» Data extracts:
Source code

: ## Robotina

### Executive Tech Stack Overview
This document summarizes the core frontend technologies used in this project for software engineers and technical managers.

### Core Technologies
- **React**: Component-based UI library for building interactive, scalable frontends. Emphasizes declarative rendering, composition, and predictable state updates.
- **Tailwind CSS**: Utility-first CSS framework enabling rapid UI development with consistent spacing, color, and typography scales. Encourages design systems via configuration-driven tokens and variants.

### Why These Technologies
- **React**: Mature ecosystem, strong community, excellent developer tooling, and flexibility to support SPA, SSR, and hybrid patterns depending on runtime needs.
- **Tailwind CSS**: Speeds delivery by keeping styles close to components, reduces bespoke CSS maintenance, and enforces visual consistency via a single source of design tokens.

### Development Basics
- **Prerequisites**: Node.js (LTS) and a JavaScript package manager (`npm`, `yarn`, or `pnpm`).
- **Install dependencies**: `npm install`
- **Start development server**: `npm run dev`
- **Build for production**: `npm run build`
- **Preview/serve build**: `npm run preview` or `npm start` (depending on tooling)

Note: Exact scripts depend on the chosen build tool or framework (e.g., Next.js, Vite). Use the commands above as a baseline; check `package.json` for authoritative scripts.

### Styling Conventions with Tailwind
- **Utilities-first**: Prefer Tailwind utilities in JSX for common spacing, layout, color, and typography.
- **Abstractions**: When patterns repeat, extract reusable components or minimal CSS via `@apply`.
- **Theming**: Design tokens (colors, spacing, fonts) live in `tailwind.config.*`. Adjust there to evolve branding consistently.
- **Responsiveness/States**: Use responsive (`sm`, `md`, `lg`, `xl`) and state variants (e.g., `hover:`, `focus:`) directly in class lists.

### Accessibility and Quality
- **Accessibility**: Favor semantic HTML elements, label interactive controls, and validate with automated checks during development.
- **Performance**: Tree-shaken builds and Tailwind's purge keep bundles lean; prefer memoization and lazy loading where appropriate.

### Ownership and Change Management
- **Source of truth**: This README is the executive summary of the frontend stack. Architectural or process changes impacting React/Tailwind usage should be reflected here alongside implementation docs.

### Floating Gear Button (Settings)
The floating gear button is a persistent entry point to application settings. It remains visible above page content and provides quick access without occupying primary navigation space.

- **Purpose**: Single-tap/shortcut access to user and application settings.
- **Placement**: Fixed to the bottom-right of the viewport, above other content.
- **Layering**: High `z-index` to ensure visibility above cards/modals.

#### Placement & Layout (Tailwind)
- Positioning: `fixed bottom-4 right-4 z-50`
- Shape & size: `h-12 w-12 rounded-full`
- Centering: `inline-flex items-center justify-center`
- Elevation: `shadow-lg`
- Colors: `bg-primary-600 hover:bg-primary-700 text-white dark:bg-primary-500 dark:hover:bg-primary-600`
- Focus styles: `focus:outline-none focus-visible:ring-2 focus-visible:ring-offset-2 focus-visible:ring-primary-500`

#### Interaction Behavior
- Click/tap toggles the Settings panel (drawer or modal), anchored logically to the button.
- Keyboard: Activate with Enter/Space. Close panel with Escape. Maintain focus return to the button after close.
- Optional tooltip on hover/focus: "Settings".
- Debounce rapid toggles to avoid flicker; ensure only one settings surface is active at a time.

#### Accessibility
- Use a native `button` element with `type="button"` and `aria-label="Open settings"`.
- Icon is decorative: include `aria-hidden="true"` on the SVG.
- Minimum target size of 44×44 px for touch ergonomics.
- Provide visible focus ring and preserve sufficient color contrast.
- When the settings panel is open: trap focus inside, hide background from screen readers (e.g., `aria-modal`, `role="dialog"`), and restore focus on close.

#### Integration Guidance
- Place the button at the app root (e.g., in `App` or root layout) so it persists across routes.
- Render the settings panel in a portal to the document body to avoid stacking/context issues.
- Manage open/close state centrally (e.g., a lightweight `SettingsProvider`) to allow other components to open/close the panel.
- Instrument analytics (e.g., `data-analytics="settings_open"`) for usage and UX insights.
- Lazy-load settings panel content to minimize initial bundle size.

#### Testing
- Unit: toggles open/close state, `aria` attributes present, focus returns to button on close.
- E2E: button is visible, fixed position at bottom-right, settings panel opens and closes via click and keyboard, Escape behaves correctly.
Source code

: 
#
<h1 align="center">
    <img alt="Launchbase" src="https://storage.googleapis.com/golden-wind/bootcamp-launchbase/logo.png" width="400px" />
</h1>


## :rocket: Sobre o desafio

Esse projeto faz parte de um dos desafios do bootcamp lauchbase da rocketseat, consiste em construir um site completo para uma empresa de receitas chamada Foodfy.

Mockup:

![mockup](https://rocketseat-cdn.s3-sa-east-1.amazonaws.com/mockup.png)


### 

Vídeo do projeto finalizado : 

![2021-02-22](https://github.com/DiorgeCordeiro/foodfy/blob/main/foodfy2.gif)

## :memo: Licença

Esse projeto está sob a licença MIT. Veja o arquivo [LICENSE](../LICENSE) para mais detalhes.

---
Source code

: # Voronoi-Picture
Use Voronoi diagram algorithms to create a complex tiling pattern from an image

» Work request: Once you find the line with "### Styling Conventions with Tailwind" above, print it and every line after it up to and including the line with "### Ownership and Change Management", exactly as written and nothing else.

» Result:
### Styling Conventions with Tailwind
- **Utilities-first**: Prefer Tailwind utilities in JSX for common spacing, layout, color, and typography.
- **Abstractions**: When patterns repeat, extract reusable components or minimal CSS via `@apply`.
- **Theming**: Design tokens (colors, spacing, fonts) live in `tailwind.config.*`. Adjust there to evolve branding consistently.
- **Responsiveness/States**: Use responsive (`sm`, `md`, `lg`, `xl`) and state variants (e.g., `hover:`, `focus:`) directly in class lists.

### Accessibility and Quality
- **Accessibility**: Favor semantic HTML elements, label interactive controls, and validate with automated checks during development.
- **Performance**: Tree-shaken builds and Tailwind's purge keep bundles lean; prefer memoization and lazy loading where appropriate.

### Ownership and Change Management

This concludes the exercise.